=== Provided data ===
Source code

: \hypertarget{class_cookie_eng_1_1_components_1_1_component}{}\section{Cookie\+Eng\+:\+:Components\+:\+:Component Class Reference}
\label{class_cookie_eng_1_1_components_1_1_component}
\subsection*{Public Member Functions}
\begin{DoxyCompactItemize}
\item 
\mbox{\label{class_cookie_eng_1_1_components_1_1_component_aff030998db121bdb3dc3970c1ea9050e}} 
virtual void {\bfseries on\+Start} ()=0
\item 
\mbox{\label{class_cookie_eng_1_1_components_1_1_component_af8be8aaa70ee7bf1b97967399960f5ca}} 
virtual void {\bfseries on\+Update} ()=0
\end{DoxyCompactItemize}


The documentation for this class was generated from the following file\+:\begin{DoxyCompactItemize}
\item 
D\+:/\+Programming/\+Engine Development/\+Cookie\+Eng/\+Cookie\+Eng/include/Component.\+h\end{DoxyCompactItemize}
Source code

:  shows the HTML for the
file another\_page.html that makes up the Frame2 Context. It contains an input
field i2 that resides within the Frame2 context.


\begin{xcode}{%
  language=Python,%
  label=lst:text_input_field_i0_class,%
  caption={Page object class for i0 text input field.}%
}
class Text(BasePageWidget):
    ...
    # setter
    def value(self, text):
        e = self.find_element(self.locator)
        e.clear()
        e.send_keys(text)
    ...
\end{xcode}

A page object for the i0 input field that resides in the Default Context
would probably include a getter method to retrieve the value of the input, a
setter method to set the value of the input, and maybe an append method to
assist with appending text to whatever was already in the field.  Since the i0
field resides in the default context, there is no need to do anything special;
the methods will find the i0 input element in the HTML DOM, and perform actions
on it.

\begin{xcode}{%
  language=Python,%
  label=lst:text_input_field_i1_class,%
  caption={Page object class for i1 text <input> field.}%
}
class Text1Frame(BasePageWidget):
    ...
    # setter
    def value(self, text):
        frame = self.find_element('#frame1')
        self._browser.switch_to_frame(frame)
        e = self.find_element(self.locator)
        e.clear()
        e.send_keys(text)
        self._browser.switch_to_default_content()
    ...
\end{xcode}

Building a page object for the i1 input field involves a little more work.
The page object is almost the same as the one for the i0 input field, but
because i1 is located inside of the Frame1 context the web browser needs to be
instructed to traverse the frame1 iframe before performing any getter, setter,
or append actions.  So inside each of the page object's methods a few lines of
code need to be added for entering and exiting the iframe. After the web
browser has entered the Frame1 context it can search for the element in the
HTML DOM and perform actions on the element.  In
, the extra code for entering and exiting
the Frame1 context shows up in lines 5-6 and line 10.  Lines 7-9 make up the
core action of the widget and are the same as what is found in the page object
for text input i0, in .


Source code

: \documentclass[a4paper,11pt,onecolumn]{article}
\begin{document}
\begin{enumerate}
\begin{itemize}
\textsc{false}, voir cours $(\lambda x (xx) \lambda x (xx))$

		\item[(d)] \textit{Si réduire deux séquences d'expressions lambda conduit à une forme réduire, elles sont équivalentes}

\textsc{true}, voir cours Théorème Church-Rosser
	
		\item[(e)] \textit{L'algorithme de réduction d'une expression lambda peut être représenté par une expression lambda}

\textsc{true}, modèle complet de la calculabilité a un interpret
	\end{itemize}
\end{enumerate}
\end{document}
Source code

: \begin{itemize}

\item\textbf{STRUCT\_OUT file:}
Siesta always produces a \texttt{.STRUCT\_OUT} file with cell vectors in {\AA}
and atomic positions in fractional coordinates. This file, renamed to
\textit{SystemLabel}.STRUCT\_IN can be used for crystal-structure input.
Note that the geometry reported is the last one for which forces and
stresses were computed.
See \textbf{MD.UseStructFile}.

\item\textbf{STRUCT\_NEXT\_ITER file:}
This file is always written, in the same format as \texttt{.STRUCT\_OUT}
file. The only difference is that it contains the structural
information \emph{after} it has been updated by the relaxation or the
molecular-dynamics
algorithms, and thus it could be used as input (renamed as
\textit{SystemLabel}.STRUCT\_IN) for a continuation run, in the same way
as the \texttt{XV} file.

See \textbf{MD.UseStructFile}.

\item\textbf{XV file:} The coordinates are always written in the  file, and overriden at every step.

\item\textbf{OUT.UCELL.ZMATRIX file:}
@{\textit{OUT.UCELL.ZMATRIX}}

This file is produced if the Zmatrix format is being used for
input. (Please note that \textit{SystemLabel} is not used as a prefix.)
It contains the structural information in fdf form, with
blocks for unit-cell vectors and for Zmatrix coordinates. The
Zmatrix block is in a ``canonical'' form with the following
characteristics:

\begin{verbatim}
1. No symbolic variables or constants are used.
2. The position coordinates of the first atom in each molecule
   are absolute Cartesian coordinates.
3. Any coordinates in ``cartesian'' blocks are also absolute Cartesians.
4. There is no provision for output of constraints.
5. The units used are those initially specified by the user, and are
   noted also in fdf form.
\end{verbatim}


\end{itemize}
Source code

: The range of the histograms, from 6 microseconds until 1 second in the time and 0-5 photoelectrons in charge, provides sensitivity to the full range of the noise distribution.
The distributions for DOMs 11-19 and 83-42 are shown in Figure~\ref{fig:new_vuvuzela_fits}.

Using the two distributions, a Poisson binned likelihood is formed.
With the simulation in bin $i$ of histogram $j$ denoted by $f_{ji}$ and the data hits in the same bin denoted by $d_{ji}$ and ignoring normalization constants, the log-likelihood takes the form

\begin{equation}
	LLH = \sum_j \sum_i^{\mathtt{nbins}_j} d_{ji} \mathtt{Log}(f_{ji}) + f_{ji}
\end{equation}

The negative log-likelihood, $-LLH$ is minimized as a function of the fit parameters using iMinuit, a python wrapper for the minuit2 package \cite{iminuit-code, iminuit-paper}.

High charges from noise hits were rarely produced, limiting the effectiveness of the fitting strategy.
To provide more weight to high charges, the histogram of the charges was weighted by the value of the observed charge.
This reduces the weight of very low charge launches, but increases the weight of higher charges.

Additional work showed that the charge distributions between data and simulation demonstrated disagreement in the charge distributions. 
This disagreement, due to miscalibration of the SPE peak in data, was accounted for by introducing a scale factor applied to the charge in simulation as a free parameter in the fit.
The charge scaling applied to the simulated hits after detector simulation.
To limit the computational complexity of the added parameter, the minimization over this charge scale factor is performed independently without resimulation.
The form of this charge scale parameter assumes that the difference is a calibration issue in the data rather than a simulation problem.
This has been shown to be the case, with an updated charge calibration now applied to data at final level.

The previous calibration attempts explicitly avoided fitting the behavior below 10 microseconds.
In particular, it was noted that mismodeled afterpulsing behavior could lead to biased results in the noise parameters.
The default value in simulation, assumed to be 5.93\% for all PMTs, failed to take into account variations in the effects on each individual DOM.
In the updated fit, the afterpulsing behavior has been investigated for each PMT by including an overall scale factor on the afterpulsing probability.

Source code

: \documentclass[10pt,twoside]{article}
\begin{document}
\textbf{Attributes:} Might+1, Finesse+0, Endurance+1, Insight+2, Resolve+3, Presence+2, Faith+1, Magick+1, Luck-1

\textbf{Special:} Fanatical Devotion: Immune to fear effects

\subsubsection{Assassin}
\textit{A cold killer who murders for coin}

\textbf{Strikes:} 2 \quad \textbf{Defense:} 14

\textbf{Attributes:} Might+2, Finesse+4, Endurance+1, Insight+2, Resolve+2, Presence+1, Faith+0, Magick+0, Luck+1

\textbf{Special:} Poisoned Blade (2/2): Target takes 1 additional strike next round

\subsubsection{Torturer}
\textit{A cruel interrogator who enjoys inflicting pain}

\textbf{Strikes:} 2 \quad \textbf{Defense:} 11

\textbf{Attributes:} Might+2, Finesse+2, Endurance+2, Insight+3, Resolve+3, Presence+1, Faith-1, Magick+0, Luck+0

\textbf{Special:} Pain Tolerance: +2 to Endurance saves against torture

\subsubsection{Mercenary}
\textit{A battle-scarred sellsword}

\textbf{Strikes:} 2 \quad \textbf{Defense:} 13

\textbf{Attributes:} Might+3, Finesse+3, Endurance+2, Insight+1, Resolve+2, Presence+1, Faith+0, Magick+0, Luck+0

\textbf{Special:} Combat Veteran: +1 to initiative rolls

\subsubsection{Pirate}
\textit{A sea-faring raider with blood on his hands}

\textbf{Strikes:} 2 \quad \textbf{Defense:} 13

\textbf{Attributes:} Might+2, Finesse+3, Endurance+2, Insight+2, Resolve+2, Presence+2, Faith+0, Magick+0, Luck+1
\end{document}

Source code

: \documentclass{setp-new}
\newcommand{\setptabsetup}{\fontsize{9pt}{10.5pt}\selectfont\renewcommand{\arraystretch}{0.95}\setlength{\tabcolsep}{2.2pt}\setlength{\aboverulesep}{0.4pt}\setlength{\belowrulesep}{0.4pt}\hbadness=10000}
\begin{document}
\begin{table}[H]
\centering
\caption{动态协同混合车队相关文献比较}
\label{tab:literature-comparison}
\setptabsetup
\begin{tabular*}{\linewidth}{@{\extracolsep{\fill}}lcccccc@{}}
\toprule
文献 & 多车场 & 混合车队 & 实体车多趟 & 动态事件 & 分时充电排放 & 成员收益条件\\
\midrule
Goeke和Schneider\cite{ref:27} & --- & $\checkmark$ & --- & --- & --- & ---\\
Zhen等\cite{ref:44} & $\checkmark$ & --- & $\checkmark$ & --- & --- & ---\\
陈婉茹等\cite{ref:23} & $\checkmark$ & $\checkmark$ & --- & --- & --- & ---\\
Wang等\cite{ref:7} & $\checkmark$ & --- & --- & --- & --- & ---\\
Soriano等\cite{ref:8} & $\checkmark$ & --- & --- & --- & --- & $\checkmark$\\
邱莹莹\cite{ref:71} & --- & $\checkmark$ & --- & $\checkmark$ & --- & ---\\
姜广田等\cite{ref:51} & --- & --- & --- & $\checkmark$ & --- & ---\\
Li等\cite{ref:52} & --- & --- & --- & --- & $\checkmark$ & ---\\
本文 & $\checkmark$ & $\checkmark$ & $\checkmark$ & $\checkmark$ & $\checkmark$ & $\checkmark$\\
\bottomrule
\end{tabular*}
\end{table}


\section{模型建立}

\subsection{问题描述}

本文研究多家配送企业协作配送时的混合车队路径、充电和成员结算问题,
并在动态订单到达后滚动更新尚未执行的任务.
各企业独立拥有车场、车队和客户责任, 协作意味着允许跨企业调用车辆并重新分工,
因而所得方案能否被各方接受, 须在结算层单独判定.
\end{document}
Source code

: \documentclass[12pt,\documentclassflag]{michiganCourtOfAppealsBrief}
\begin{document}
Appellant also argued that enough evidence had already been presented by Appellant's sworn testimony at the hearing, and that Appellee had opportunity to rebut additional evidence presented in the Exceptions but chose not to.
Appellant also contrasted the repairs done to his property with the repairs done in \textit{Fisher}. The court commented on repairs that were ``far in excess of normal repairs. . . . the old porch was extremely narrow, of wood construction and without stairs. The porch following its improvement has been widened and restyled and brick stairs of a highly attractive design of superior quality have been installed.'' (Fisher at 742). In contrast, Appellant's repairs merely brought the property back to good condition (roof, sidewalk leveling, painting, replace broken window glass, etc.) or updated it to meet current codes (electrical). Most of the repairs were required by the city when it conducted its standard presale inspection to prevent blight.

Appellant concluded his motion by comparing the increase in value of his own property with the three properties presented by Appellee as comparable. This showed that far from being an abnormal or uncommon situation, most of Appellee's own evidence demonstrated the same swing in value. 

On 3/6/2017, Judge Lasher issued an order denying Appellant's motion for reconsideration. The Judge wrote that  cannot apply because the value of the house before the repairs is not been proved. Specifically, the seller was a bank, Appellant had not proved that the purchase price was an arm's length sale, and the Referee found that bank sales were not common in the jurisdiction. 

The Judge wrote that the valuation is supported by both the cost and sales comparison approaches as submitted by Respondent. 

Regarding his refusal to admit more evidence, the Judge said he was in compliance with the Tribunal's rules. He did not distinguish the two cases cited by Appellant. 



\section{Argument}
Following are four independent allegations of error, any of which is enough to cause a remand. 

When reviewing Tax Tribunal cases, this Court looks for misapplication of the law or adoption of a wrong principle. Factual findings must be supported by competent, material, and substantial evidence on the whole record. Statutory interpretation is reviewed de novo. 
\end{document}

=== How to complete this task ===
Filter the entries above and keep only the lines with the word "shown".

=== Written response ===
The distributions for DOMs 11-19 and 83-42 are shown in Figure~\ref{fig:new_vuvuzela_fits}.
This has been shown to be the case, with an updated charge calibration now applied to data at final level.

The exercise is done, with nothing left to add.